Parametric Optimal Design Of Uncertain Dynamical Systems

• Main Author: Hays, Joseph T.
• Other Authors: Mechanical Engineering
• Format: Others
• Published: Virginia Tech 2014
• Subjects: Ordinary Differential Equations (ODEs); Trajectory Planning; Motion Planning; Generalized Polynomial Chaos (gPC); Uncertainty Quantification; Multi-Objective Optimization (MOO); Nonlinear Programming (NLP); Dynamic Optimization; Optimal Control; Robust Design Optimization (RDO); Collocation; Uncertainty Apportionment; Tolerance Allocation; Multibody Dynamics; Differential Algebraic Equations (DAEs)

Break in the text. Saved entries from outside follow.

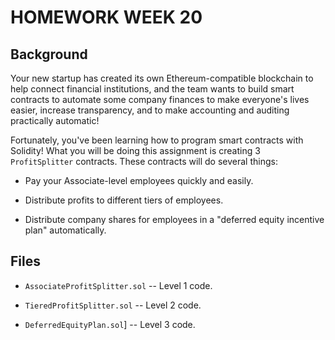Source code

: # HOMEWORK WEEK 20

## Background

Your new startup has created its own Ethereum-compatible blockchain to help connect financial institutions, and the team wants to build smart contracts to automate some company finances to make everyone's lives easier, increase transparency, and to make accounting and auditing practically automatic!

Fortunately, you've been learning how to program smart contracts with Solidity! What you will be doing this assignment is creating 3 `ProfitSplitter` contracts. These contracts will do several things:

* Pay your Associate-level employees quickly and easily.

* Distribute profits to different tiers of employees.

* Distribute company shares for employees in a "deferred equity incentive plan" automatically.

## Files

* `AssociateProfitSplitter.sol` -- Level 1 code.

* `TieredProfitSplitter.sol` -- Level 2 code.

* `DeferredEquityPlan.sol`] -- Level 3 code.

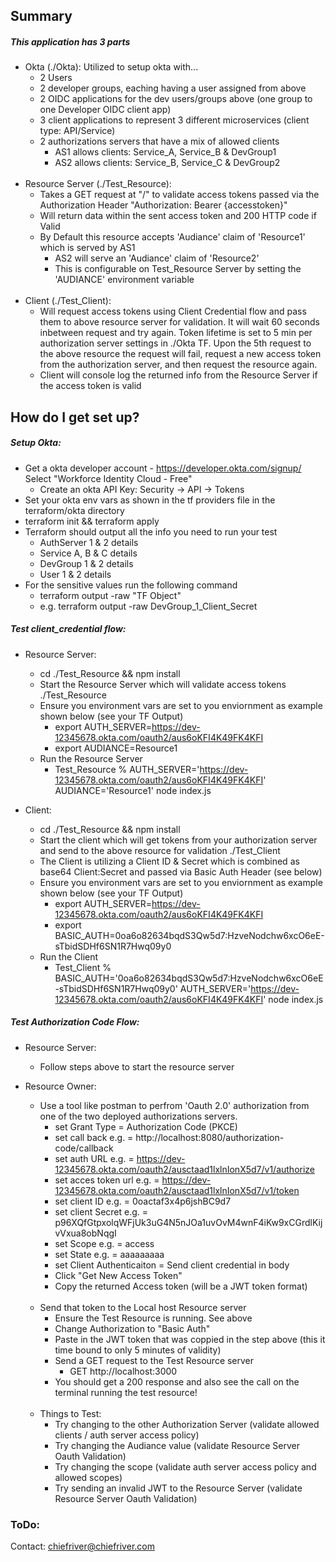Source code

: <h2> Summary </h2>

<h5> This application has 3 parts </h5>


* Okta (./Okta): Utilized to setup okta with... 
    * 2 Users
    * 2 developer groups, eaching having a user assigned from above
    * 2 OIDC applications for the dev users/groups above (one group to one Developer OIDC client app)
    * 3 client applications to represent 3 different microservices (client type: API/Service)
    * 2 authorizations servers that have a mix of allowed clients 
        * AS1 allows clients: Service_A, Service_B & DevGroup1
        * AS2 allows clients: Service_B, Service_C & DevGroup2   
   <br>
* Resource Server (./Test_Resource):
    * Takes a GET request at "/" to validate access tokens passed via the Authorization Header "Authorization: Bearer {accesstoken}"
    * Will return data within the sent access token and 200 HTTP code if Valid
    * By Default this resource accepts 'Audiance' claim of 'Resource1' which is served by AS1
        * AS2 will serve an 'Audiance' claim of 'Resource2'
        * This is configurable on Test_Resource Server by setting the 'AUDIANCE' environment variable 
   <br>
* Client (./Test_Client):
    * Will request access tokens using Client Credential flow and pass them to above resource server for validation. It will wait 60 seconds inbetween request and try again. Token lifetime is set to 5 min per authorization server settings in ./Okta TF. Upon the 5th request to the above resource the request will fail, request a new access token from the authorization server, and then request the resource again.
    * Client will console log the returned info from the Resource Server if the access token is valid


<h2> How do I get set up?</h2>

<h5> Setup Okta: </h5>

* Get a okta developer account - https://developer.okta.com/signup/ Select "Workforce Identity Cloud - Free"
   * Create an okta API Key:  Security -> API -> Tokens
* Set your okta env vars as shown in the tf providers file in the terraform/okta directory
* terraform init && terraform apply
* Terraform should output all the info you need to run your test
    * AuthServer  1 & 2 details
    * Service A, B & C details 
    * DevGroup 1 & 2 details
    * User 1 & 2 details
* For the sensitive values run the following command
    * terraform output -raw "TF Object" 
    * e.g. terraform output -raw DevGroup_1_Client_Secret
 
<h5> Test client_credential flow:</h5>

* Resource Server:
   * cd ./Test_Resource && npm install
   * Start the Resource Server which will validate access tokens ./Test_Resource
   * Ensure you environment vars are set to you enviornment as example shown below (see your TF Output)
        * export AUTH_SERVER=https://dev-12345678.okta.com/oauth2/aus6oKFI4K49FK4KFI 
        * export AUDIANCE=Resource1
    * Run the Resource Server
        * Test_Resource % AUTH_SERVER='https://dev-12345678.okta.com/oauth2/aus6oKFI4K49FK4KFI' AUDIANCE='Resource1' node index.js
   
* Client:
    * cd ./Test_Resource && npm install
    * Start the client which will get tokens from your authorization server and send to the above resource for validation ./Test_Client
    * The Client is utilizing a Client ID & Secret which is combined as base64 Client:Secret and passed via Basic Auth Header (see below)
    * Ensure you environment vars are set to you enviornment as example shown below (see your TF Output)
        * export AUTH_SERVER=https://dev-12345678.okta.com/oauth2/aus6oKFI4K49FK4KFI
        * export BASIC_AUTH=0oa6o82634bqdS3Qw5d7:HzveNodchw6xcO6eE-sTbidSDHf6SN1R7Hwq09y0
    * Run the Client
        * Test_Client % BASIC_AUTH='0oa6o82634bqdS3Qw5d7:HzveNodchw6xcO6eE-sTbidSDHf6SN1R7Hwq09y0' AUTH_SERVER='https://dev-12345678.okta.com/oauth2/aus6oKFI4K49FK4KFI' node index.js

<h5> Test Authorization Code Flow: </h5>

* Resource Server:
   * Follow steps above to start the resource server

* Resource Owner: 
   * Use a tool like postman to  perfrom 'Oauth 2.0' authorization from one of the two deployed authorizations servers.
        * set Grant Type            =  Authorization Code (PKCE)
        * set call back e.g.        =  http://localhost:8080/authorization-code/callback
        * set auth URL e.g.         =  https://dev-12345678.okta.com/oauth2/ausctaad1lxlnIonX5d7/v1/authorize
        * set acces token url e.g.  =  https://dev-12345678.okta.com/oauth2/ausctaad1lxlnIonX5d7/v1/token
        * set client ID e.g.        =  0oactaf3x4p6jshBC9d7
        * set client Secret e.g.    =  p96XQfGtpxolqWFjUk3uG4N5nJOa1uvOvM4wnF4iKw9xCGrdlKijvVxua8obNqgI
        * set Scope e.g.            =  access
        * set State e.g.            =  aaaaaaaaa
        * set Client Authenticaiton =  Send client credential in body
        * Click "Get New Access Token" 
        * Copy the returned Access token (will be a JWT token format)
     <br>
    * Send that token to the Local host Resource server
        * Ensure the Test Resource is running. See above
        * Change Authorization to "Basic Auth"
        * Paste in the JWT token that was coppied in the step above (this it time bound to only 5 minutes of validity)
        * Send a GET request to the Test Resource server
            * GET http://localhost:3000
        * You should get a 200 response and also see the call on the terminal running the test resource!
     <br>
     
    * Things to Test:
        * Try changing to the other Authorization Server (validate allowed clients / auth server access policy)
        * Try changing the Audiance value (validate Resource Server Oauth Validation)
        * Try changing the scope (validate auth server access policy and allowed scopes)
        * Try sending an invalid JWT to the Resource Server (validate Resource Server Oauth Validation)
            
            
<h3> ToDo: </h3>

Contact: chiefriver@chiefriver.com
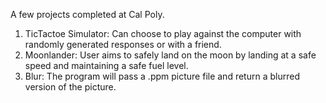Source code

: A few projects completed at Cal Poly. 
1. TicTactoe Simulator: Can choose to play against the computer with randomly generated responses or with a friend. 
2. Moonlander: User aims to safely land on the moon by landing at a safe speed and maintaining a safe fuel level.
3. Blur: The program will pass a .ppm picture file and return a blurred version of the picture.
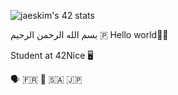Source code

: ![jaeskim's 42 stats](https://badge42.vercel.app/api/v2/cl1qm6yyb004909l1b6picvja/stats?cursusId=21&coalitionId=122)


بسم الله الرحمن الرحيم
🇵
Hello world👋🏼 

Student at 42Nice 🖥

🗣 🇫🇷 🏴󠁧󠁢󠁥󠁮󠁧󠁿 🇸🇦 🇯🇵
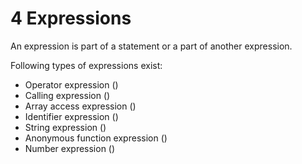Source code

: # 4 Expressions

An expression is part of a statement or a part of another expression.

Following types of expressions exist:

* Operator expression ([](4-1-Operator-expressions.md))
* Calling expression ([](4-2-Calling-expressions.md))
* Array access expression ([](4-3-Array-access-expressions.md))
* Identifier expression ([](4-4-Identifier-expressions.md))
* String expression ([](4-5-String-expressions.md))
* Anonymous function expression ([](4-6-Anonymous-function-expressions.md))
* Number expression ([](4-7-Number-expressions.md))
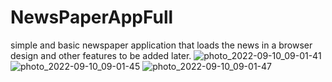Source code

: # NewsPaperAppFull
simple and basic newspaper application that loads the news in a browser
design and other features to be added later.
![photo_2022-09-10_09-01-41](https://user-images.githubusercontent.com/73601265/189474827-774a2a32-a27c-4ab8-a25c-2163850a8d12.jpg)
![photo_2022-09-10_09-01-45](https://user-images.githubusercontent.com/73601265/189474829-10d741be-d2ad-4a4f-8c04-b5538dad516e.jpg)
![photo_2022-09-10_09-01-47](https://user-images.githubusercontent.com/73601265/189474830-e4179abe-9841-4b74-bb6f-998969a2385f.jpg)
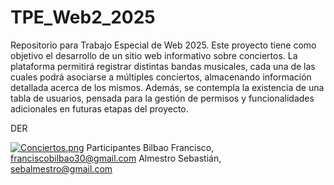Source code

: # TPE_Web2_2025
Repositorio para Trabajo Especial de Web 2025.
Este proyecto tiene como objetivo el desarrollo de un sitio web informativo sobre conciertos.
La plataforma permitirá registrar distintas bandas musicales, cada una de las cuales podrá asociarse a múltiples conciertos, almacenando información detallada acerca de los mismos.
Además, se contempla la existencia de una tabla de usuarios, pensada para la gestión de permisos y funcionalidades adicionales en futuras etapas del proyecto.                                                      

DER

[![Conciertos.png](https://i.postimg.cc/fRBzZdQc/Conciertos.png)](https://postimg.cc/cvtyBrHC)
Participantes
Bilbao Francisco, franciscobilbao30@gmail.com
Almestro Sebastián, sebalmestro@gmail.com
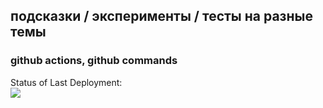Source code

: ## подсказки / эксперименты / тесты на разные темы
### github actions, github commands

Status of Last Deployment:<br>
<img src="https://github.com/Vadim11235/hints/workflows/Simple-Test/badge.svg?branch-master">
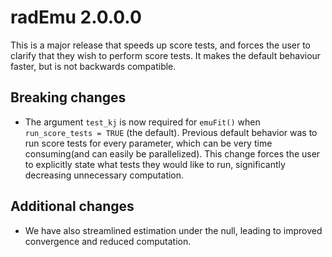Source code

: # radEmu 2.0.0.0

This is a major release that speeds up score tests, and forces the user to clarify that they wish to perform score tests. It makes the default behaviour faster, but is not backwards compatible.

## Breaking changes

* The argument `test_kj` is now required for `emuFit()` when `run_score_tests = TRUE` (the default). Previous default behavior was to run score tests for every parameter, which can be very time consuming(and can easily be parallelized). This change forces the user to explicitly state what tests they would like to run, significantly decreasing unnecessary computation. 

## Additional changes

* We have also streamlined estimation under the null, leading to improved convergence and reduced computation. 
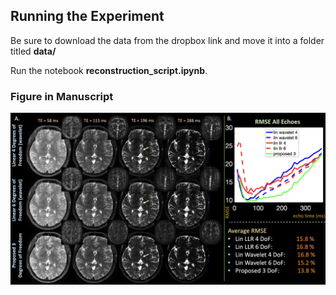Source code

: ## Running the Experiment

Be sure to download the data from the dropbox link and move it into a folder titled **data/**

Run the notebook **reconstruction_script.ipynb**.

### Figure in Manuscript

![Alt text](../docs/images/fig04.png?raw=True "t2invivo")

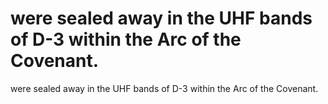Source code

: # were sealed away in the UHF bands of D-3 within the Arc of the Covenant.

were sealed away in the UHF bands of D-3 within the Arc of the Covenant.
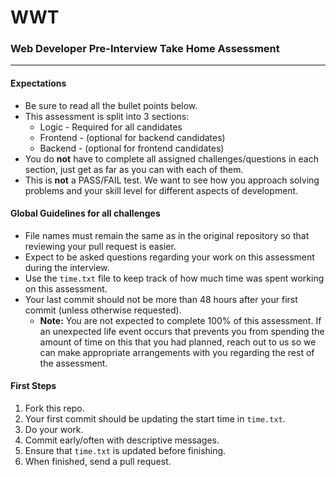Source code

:
# WWT

### Web Developer Pre-Interview Take Home Assessment

* * *

#### Expectations

* Be sure to read all the bullet points below.
* This assessment is split into 3 sections:
  * Logic - Required for all candidates
  * Frontend - (optional for backend candidates)
  * Backend - (optional for frontend candidates)
* You do **not** have to complete all assigned challenges/questions in each section, just get as far as you can with each of them.
* This is **not** a PASS/FAIL test. We want to see how you approach solving problems and your skill level for different aspects of development.

#### Global Guidelines for all challenges

* File names must remain the same as in the original repository so that reviewing your pull request is easier.
* Expect to be asked questions regarding your work on this assessment during the interview.
* Use the `time.txt` file to keep track of how much time was spent working on this assessment.
* Your last commit should not be more than 48 hours after your first commit (unless otherwise requested).
  * **Note:** You are not expected to complete 100% of this assessment. If an unexpected life event occurs that prevents you from spending the amount of time on this that you had planned, reach out to us so we can make appropriate arrangements with you regarding the rest of the assessment.

#### First Steps

1. Fork this repo.
1. Your first commit should be updating the start time in `time.txt`.
1. Do your work.
1. Commit early/often with descriptive messages.
1. Ensure that `time.txt` is updated before finishing.
1. When finished, send a pull request.
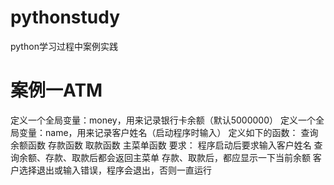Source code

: # pythonstudy
python学习过程中案例实践

# 案例一ATM
定义一个全局变量：money，用来记录银行卡余额（默认5000000）
定义一个全局变量：name，用来记录客户姓名（启动程序时输入）
定义如下的函数：
查询余额函数
存款函数
取款函数
主菜单函数
要求：
程序启动后要求输入客户姓名
查询余额、存款、取款后都会返回主菜单
存款、取款后，都应显示一下当前余额
客户选择退出或输入错误，程序会退出，否则一直运行
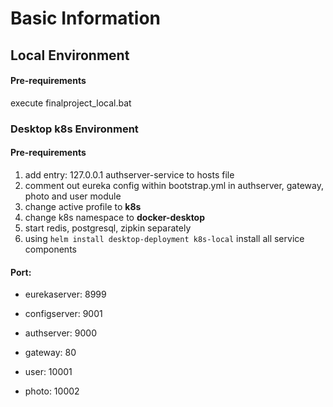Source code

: # Basic Information

## Local Environment

#### Pre-requirements

execute finalproject_local.bat 

### Desktop k8s Environment

#### Pre-requirements

1. add entry: 127.0.0.1 authserver-service to hosts file
2. comment out eureka config within bootstrap.yml in authserver, gateway, photo and user module
3. change active profile to **k8s**
4. change k8s namespace to **docker-desktop**
5. start redis, postgresql, zipkin separately
6. using `helm install desktop-deployment k8s-local` install all service components



#### Port:

- eurekaserver: 8999
  
- configserver: 9001

- authserver: 9000
  
- gateway: 80
  
- user: 10001

- photo: 10002

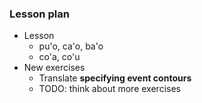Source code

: ### Lesson plan

* Lesson
  * pu'o, ca'o, ba'o
  * co'a, co'u
* New exercises
  * Translate **specifying event contours**
  * TODO: think about more exercises
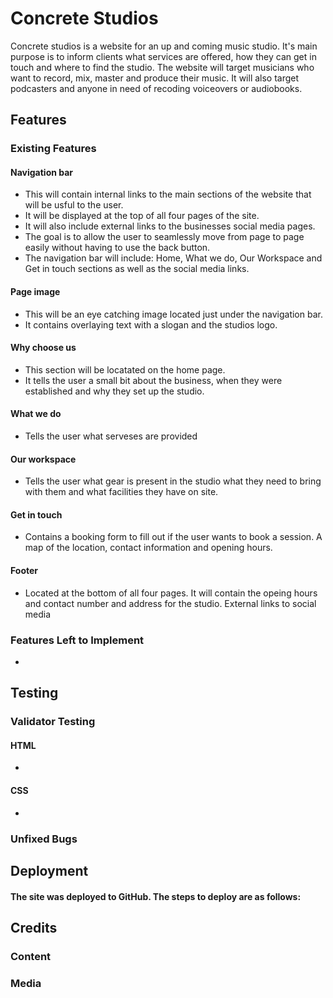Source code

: # Concrete Studios
Concrete studios is a website for an up and coming music studio. It's main purpose is to inform clients what services are offered, how they can get in touch and where to find the studio.
The website will target musicians who want to record, mix, master and produce their music. It will also target podcasters and anyone in need of recoding voiceovers or audiobooks. 
## Features
### Existing Features
#### Navigation bar 
- This will contain internal links to the main sections of the website that will be usful to the user. 
- It will be displayed at the top of all four pages of the site. 
- It will also include external links to the businesses social media pages. 
- The goal is to allow the user to seamlessly move from page to page easily without having to use the back button.
- The navigation bar will include: Home, What we do, Our Workspace and Get in touch sections as well as the social media links.
#### Page image
- This will be an eye catching image located just under the navigation bar. 
- It contains overlaying text with a slogan and the studios logo.
#### Why choose us
- This section will be locatated on the home page. 
- It tells the user a small bit about the business, when they were established and why they set up the studio. 
#### What we do
- Tells the user what serveses are provided 
#### Our workspace
- Tells the user what gear is present in the studio what they need to bring with them and what facilities they have on site.
#### Get in touch
- Contains a booking form to fill out if the user wants to book a session. A map of the location, contact information and opening hours.
#### Footer
- Located at the bottom of all four pages. It will contain the opeing hours and contact number and address for the studio. External links to social media
### Features Left to Implement
- 
## Testing
### Validator Testing
#### HTML
-
#### CSS
-
### Unfixed Bugs
## Deployment
#### The site was deployed to GitHub. The steps to deploy are as follows:
## Credits
### Content
### Media
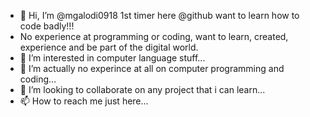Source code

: - 👋 Hi, I’m @mgalodi0918 1st timer here @github want to learn how to code badly!!!
- No experience at programming or coding, want to learn, created, experience and be part of the digital world.
- 👀 I’m interested in computer language stuff...
- 🌱 I’m actually no experince at all on computer programming and coding...
- 💞️ I’m looking to collaborate on any project that i can learn...
- 📫 How to reach me just here...

<!---
mgalodi0918/mgalodi0918 is a ✨ special ✨ repository because its `README.md` (this file) appears on your GitHub profile.
You can click the Preview link to take a look at your changes.
--->
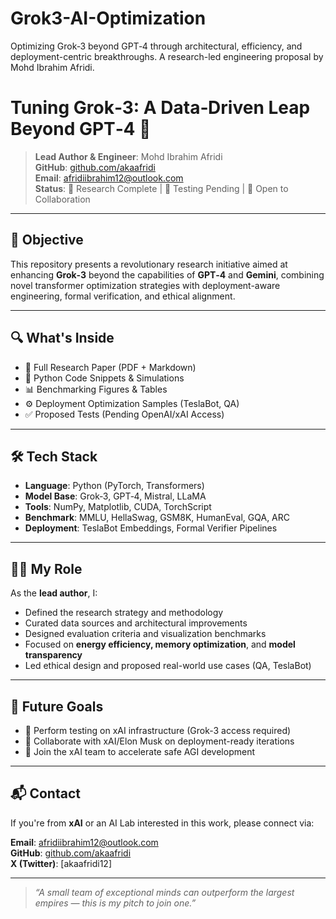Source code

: # Grok3-AI-Optimization
Optimizing Grok‑3 beyond GPT‑4 through architectural, efficiency, and deployment-centric breakthroughs. A research-led engineering proposal by Mohd Ibrahim Afridi.

# Tuning Grok‑3: A Data‑Driven Leap Beyond GPT‑4 🚀

> **Lead Author & Engineer**: Mohd Ibrahim Afridi  
> **GitHub**: [github.com/akaafridi](https://github.com/akaafridi)  
> **Email**: afridiibrahim12@outlook.com  
> **Status**: 🔬 Research Complete | 🧪 Testing Pending | 🤝 Open to Collaboration  

---

## 🧠 Objective

This repository presents a revolutionary research initiative aimed at enhancing **Grok‑3** beyond the capabilities of **GPT‑4** and **Gemini**, combining novel transformer optimization strategies with deployment-aware engineering, formal verification, and ethical alignment.

---

## 🔍 What's Inside

- 📄 Full Research Paper (PDF + Markdown)
- 🧮 Python Code Snippets & Simulations
- 📊 Benchmarking Figures & Tables
- ⚙️ Deployment Optimization Samples (TeslaBot, QA)
- ✅ Proposed Tests (Pending OpenAI/xAI Access)

---

## 🛠️ Tech Stack

- **Language**: Python (PyTorch, Transformers)
- **Model Base**: Grok‑3, GPT‑4, Mistral, LLaMA
- **Tools**: NumPy, Matplotlib, CUDA, TorchScript
- **Benchmark**: MMLU, HellaSwag, GSM8K, HumanEval, GQA, ARC
- **Deployment**: TeslaBot Embeddings, Formal Verifier Pipelines

---

## 🧑‍💻 My Role

As the **lead author**, I:
- Defined the research strategy and methodology
- Curated data sources and architectural improvements
- Designed evaluation criteria and visualization benchmarks
- Focused on **energy efficiency, memory optimization**, and **model transparency**
- Led ethical design and proposed real-world use cases (QA, TeslaBot)

---

## 🧬 Future Goals

- 🔎 Perform testing on xAI infrastructure (Grok-3 access required)
- 🤝 Collaborate with xAI/Elon Musk on deployment-ready iterations
- 🚀 Join the xAI team to accelerate safe AGI development

---

## 📬 Contact

If you're from **xAI** or an AI Lab interested in this work, please connect via:

**Email**: afridiibrahim12@outlook.com  
**GitHub**: [github.com/akaafridi](https://github.com/akaafridi)  
**X (Twitter)**: [akaafridi12]

---

> _“A small team of exceptional minds can outperform the largest empires — this is my pitch to join one.”_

• Online Access: http://hdl.handle.net/10919/28850; http://scholar.lib.vt.edu/theses/available/etd-09012011-162500/

This research effort develops a comprehensive computational framework to support the parametric optimal design of uncertain dynamical systems. Uncertainty comes from various sources, such as: system parameters, initial conditions, sensor and actuator noise, and external forcing. Treatment of uncertainty in design is of paramount practical importance because all real-life systems are affected by it; not accounting for uncertainty may result in poor robustness, sub-optimal performance and higher manufacturing costs. Contemporary methods for the quantification of uncertainty in dynamical systems are computationally intensive which, so far, have made a robust design optimization methodology prohibitive. Some existing algorithms address uncertainty in sensors and actuators during an optimal design; however, a comprehensive design framework that can treat all kinds of uncertainty with diverse distribution characteristics in a unified way is currently unavailable. The computational framework uses Generalized Polynomial Chaos methodology to quantify the effects of various sources of uncertainty found in dynamical systems; a Least-Squares Collocation Method is used to solve the corresponding uncertain differential equations. This technique is significantly faster computationally than traditional sampling methods and makes the construction of a parametric optimal design framework for uncertain systems feasible. The novel framework allows to directly treat uncertainty in the parametric optimal design process. Specifically, the following design problems are addressed: motion planning of fully-actuated and under-actuated systems; multi-objective robust design optimization; and optimal uncertainty apportionment concurrently with robust design optimization. The framework advances the state-of-the-art and enables engineers to produce more robust and optimally performing designs at an optimal manufacturing cost. === Ph. D.